Historical Atlas
European Integration
European Integration
since 1969









European Integration



RICHARD NIKOLAUS COUNT COUDENHOVE-KALERGI has envisioned European integration already in the early 1920es. In the late 1940es, European politicians made a new start, and many of those who were free to decide on their own political position chose European integration as one of their major goals. WINSTON CHURCHILL's 1946 ZÜRICH SPEECH aimed in the same direction, calling for European integration.
The foundation of the UNO and the IMF had already established first fora for such cooperation.
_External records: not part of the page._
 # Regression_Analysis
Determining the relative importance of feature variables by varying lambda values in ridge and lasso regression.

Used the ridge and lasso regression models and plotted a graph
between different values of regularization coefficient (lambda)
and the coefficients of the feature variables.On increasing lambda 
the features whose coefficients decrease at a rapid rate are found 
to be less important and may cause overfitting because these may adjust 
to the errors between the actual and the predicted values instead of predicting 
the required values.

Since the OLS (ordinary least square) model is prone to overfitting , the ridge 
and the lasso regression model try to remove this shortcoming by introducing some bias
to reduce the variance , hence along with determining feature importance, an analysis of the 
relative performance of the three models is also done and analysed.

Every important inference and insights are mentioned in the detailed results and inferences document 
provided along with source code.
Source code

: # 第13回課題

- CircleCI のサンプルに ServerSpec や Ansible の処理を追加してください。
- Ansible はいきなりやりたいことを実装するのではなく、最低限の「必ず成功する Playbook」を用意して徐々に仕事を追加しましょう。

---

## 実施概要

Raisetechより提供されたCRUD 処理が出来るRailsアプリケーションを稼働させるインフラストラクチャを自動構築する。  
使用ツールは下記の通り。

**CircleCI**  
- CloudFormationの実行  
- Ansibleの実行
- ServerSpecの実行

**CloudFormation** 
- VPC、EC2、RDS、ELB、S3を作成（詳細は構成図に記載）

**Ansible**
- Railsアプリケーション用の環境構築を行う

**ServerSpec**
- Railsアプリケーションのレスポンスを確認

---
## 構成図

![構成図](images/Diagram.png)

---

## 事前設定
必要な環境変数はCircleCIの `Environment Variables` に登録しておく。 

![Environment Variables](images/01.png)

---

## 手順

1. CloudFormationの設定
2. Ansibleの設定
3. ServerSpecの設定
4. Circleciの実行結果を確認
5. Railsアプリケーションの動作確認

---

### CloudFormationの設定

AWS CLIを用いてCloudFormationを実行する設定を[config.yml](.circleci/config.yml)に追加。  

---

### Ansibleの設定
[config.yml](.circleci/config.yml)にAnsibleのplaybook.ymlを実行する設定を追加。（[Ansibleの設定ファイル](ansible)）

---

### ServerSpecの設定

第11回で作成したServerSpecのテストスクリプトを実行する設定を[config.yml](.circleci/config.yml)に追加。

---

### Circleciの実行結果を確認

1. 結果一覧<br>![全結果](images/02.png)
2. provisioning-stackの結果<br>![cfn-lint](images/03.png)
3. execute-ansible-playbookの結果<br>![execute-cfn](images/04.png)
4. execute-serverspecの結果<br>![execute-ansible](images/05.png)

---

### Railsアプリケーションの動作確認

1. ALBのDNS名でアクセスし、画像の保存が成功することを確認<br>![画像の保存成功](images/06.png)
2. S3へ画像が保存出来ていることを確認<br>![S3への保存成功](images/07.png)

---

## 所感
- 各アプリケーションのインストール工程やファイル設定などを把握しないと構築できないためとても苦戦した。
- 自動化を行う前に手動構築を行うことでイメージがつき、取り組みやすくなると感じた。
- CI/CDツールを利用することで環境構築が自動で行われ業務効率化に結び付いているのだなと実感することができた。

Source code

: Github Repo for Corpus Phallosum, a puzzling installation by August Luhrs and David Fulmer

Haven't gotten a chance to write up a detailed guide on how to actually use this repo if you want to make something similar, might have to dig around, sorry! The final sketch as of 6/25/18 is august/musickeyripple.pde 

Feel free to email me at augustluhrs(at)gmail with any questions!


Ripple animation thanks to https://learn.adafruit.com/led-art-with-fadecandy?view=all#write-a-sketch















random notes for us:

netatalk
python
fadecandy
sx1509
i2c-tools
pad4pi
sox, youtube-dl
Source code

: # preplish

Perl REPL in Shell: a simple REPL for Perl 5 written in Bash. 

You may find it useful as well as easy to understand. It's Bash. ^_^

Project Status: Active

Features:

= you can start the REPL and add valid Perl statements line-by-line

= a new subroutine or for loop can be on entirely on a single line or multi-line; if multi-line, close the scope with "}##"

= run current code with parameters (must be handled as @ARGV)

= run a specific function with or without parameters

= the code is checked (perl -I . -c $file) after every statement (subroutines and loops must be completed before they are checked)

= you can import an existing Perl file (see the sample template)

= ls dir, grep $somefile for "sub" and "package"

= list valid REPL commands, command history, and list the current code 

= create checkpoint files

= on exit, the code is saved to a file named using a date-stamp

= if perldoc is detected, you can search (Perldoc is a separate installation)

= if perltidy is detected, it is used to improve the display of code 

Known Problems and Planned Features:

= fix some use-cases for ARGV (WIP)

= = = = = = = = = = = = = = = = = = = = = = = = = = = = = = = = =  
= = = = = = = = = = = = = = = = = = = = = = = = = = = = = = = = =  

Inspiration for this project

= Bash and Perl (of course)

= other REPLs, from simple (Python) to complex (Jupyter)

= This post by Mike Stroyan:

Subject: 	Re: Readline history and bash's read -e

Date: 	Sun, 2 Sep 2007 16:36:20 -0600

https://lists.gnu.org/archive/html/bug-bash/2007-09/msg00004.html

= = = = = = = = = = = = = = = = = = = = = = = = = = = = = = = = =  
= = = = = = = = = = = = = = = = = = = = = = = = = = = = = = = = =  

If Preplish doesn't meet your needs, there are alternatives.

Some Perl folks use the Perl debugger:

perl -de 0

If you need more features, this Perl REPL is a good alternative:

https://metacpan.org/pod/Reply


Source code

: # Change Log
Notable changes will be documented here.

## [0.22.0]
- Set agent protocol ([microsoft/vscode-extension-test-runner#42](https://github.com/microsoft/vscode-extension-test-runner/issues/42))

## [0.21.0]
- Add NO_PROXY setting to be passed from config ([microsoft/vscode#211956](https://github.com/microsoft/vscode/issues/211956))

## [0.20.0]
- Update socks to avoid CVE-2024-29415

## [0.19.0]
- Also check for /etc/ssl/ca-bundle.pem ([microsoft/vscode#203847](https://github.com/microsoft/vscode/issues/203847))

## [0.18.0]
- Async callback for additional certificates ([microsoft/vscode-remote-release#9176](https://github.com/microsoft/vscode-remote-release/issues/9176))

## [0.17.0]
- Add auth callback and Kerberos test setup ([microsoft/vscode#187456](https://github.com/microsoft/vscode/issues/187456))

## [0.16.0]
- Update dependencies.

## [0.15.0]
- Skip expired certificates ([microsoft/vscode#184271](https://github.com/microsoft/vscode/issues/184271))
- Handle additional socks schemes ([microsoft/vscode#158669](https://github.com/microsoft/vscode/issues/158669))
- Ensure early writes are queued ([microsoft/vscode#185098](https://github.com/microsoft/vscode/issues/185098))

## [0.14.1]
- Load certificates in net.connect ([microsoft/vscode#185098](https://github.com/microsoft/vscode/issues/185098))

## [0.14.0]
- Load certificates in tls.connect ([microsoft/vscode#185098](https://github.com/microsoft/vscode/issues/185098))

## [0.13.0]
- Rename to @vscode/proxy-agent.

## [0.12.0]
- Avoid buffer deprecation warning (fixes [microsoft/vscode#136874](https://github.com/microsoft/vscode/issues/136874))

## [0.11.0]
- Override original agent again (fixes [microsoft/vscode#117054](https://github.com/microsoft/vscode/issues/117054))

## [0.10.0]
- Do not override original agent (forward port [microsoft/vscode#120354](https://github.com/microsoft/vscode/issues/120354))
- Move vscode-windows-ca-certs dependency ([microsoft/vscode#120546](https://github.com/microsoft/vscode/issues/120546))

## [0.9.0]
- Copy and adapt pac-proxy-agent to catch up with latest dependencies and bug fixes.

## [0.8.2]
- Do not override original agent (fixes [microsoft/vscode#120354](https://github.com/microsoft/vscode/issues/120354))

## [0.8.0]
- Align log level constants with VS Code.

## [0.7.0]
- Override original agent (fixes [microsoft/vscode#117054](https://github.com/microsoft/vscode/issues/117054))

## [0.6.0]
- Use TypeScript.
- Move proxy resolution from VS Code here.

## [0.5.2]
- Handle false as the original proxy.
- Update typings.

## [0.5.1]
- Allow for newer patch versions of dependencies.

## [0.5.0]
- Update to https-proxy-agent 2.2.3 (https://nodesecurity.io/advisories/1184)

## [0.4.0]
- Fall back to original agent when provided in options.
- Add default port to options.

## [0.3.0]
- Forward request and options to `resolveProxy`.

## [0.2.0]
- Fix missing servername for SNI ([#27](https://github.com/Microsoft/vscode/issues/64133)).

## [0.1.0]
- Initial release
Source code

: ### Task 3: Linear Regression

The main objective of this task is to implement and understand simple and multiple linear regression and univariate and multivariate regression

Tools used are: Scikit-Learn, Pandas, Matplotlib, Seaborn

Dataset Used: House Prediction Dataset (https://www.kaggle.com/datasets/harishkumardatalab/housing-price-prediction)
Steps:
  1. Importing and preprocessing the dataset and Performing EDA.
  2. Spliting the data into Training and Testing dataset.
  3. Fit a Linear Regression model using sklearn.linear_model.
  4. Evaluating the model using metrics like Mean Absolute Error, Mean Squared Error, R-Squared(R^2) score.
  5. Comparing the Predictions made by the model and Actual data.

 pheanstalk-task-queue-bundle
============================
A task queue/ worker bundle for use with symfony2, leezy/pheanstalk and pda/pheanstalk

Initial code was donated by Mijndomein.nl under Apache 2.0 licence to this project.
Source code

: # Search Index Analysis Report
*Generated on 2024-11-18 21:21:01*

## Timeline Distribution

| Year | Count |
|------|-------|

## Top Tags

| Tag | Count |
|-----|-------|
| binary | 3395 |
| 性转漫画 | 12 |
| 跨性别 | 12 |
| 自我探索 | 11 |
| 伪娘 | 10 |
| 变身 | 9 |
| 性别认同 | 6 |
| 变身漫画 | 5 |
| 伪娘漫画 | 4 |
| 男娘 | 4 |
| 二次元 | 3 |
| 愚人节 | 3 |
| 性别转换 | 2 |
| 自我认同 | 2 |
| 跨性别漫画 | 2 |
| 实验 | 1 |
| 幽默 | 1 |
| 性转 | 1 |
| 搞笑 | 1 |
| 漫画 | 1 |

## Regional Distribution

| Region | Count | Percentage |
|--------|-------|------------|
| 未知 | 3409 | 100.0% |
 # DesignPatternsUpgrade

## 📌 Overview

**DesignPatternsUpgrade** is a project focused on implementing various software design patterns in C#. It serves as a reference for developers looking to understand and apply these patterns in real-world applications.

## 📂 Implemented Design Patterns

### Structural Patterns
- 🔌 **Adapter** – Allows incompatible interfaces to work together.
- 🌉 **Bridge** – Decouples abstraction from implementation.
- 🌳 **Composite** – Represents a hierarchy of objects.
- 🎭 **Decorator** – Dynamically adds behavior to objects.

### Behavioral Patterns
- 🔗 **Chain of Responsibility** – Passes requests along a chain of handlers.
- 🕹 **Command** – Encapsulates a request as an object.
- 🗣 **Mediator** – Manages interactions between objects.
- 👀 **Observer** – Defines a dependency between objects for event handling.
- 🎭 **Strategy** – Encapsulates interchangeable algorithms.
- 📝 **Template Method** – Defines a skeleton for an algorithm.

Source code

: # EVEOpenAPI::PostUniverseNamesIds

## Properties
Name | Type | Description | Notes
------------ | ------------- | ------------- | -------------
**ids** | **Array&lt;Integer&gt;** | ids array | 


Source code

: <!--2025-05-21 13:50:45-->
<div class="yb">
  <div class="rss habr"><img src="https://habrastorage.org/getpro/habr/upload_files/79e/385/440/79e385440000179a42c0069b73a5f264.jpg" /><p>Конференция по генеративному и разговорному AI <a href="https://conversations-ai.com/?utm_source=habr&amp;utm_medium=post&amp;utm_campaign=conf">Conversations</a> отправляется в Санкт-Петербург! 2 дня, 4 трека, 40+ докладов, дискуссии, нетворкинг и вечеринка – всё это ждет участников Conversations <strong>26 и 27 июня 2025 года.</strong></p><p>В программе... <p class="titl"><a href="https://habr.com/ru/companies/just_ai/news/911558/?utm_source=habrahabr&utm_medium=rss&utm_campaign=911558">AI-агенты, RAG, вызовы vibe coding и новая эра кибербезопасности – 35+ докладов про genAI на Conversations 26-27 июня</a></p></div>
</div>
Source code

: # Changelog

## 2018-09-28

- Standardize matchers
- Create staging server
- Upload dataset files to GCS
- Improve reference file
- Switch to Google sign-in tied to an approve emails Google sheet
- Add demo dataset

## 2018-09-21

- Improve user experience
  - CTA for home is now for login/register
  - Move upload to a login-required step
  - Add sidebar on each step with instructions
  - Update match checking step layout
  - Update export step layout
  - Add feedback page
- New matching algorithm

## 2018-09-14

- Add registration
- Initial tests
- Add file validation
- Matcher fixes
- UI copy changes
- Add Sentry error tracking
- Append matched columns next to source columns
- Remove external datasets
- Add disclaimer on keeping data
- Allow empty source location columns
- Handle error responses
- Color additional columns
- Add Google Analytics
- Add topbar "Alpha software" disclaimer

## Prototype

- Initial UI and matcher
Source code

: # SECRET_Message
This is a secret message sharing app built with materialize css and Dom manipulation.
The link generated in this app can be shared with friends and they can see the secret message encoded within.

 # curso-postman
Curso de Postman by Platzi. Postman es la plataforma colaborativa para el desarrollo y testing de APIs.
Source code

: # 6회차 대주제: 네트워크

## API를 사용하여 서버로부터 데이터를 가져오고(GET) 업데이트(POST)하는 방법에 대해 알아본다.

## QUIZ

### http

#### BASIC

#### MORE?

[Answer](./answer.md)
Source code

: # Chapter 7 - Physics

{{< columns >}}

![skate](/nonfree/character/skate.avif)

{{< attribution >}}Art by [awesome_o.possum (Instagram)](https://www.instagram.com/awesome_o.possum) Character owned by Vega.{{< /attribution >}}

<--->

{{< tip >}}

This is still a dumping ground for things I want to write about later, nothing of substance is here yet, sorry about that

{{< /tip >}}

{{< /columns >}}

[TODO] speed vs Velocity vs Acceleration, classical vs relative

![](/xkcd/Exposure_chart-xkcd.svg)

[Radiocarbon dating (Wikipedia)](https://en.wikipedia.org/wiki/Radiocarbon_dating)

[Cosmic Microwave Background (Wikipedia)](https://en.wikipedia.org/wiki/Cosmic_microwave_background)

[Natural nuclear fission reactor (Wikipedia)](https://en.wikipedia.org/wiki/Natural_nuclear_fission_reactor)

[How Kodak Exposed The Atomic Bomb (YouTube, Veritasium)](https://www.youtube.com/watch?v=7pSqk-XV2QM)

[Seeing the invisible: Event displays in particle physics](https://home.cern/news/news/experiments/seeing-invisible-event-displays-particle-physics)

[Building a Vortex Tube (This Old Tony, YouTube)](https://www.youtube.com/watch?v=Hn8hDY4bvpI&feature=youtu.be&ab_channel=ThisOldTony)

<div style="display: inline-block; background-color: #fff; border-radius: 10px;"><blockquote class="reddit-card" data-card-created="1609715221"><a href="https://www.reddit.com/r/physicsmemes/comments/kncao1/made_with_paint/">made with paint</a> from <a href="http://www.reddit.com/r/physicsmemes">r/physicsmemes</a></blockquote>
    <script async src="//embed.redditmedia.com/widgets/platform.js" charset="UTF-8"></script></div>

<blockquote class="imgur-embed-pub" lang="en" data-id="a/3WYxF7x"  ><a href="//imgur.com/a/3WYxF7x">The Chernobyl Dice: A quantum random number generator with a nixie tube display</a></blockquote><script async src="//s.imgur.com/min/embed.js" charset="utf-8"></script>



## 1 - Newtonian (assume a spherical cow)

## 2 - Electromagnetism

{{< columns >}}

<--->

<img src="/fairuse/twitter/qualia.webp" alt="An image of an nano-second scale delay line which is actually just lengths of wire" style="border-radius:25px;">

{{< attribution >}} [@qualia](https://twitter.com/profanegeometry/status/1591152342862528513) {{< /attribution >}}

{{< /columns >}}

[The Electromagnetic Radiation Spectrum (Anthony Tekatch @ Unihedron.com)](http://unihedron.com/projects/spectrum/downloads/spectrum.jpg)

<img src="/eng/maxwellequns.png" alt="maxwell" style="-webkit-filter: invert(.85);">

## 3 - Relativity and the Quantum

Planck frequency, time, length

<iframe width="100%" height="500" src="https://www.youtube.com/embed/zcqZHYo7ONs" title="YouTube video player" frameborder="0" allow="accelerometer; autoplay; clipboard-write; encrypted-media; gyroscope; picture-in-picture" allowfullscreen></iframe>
In 1947 BeNeLux was founded to establish close cooperation between the Low Countries, with an emphasis on economic cooperation. Another great input came from the USA with the offer of MARSHALL PLAN aid, which was distributed by another international organization, the OEEC (1948). In 1949 the USSR responded by founding COMECON as an organization for economic cooperation of the socialist countries of Eastern Central Europe. The same year the Council of Europe was founded to provide a forum where European governments could discuss conflicting issues. Also in 1949, NATO was established as an organization of western democracies for mutual defense, to which the USSR responded in 1955 by setting up the WARSAW PACT.

In OEEC, COMECON and NATO, the superpowers - either the USA or the USSR, exercised dominating influence. Yet, European integration would be pushed forward from within. Success of BeNeLux inspired some European governments to try a wider approach; in 1951 the ECSC was founded, with 6 members - France, the BeNeLux countries, Italy and the FRG; in 1957 it was succeeded by the EEC. A number of countries wanting to enjoy the benefits of economic cooperation, but not devote themselves to a process of gradual political integration (as envisioned by Coudenhove-Kalergi, and an underlying structure of the EEC) established EFTA in 1960.
Economic integration, the abolition of import tariffs in inner-EEC resp. inner-EFTA trade, free flow of wares and capital etc., played an important role in European integration, but one has to be aware that the process affected other areas as well. The NORDIC COUNCIL, for instance, founded in 1952, aimed more at harmonizing relations between the Nordic governments and its peoples than in economic policies. EEC and non-EEC member nations encouraged inter-European cultural events such as sports competitions - annual competitions for the European champion's trophy (soccer) and Cup winner's trophy (soccer), European championships in various sport fields every four years, European chanson festivals etc. But not only on professional level were inner-European contacts arranged and promoted : the project of CITY PARTNERSHIPS brought people together on a local level.
While the sports and music contests where participated by (almost) all European nations, the city partnerships long were organized within the democratic respectively socialist block only.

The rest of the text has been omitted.